### Exercise prompt
In the entries, find all lines that hold the word "wishare" and copy them.

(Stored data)
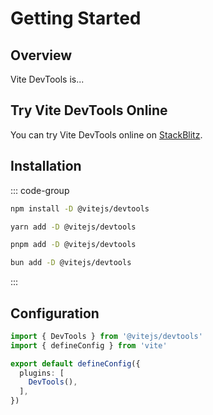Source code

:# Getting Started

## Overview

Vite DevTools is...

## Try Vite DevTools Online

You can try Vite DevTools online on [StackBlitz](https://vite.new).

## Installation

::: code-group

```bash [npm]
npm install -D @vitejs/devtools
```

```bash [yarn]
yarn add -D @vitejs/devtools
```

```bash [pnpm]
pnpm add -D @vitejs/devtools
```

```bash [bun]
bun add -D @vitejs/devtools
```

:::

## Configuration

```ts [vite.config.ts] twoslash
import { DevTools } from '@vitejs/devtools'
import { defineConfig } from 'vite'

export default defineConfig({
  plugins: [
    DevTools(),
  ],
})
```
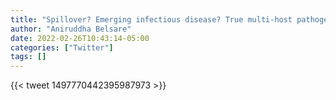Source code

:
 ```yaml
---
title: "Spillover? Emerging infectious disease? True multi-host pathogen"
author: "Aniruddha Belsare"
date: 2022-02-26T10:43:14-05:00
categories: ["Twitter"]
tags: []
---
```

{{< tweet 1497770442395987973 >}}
...
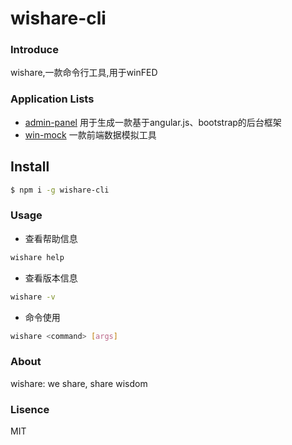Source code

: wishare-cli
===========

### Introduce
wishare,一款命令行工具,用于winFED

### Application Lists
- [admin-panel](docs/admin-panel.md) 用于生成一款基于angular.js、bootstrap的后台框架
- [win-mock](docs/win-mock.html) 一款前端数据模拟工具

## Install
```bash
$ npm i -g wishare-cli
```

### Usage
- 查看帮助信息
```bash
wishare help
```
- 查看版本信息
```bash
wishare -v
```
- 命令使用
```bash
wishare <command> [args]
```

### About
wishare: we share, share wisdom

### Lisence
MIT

### Task answer
: wishare-cli
wishare,一款命令行工具,用于winFED
$ npm i -g wishare-cli
wishare help
wishare -v
wishare <command> [args]
wishare: we share, share wisdom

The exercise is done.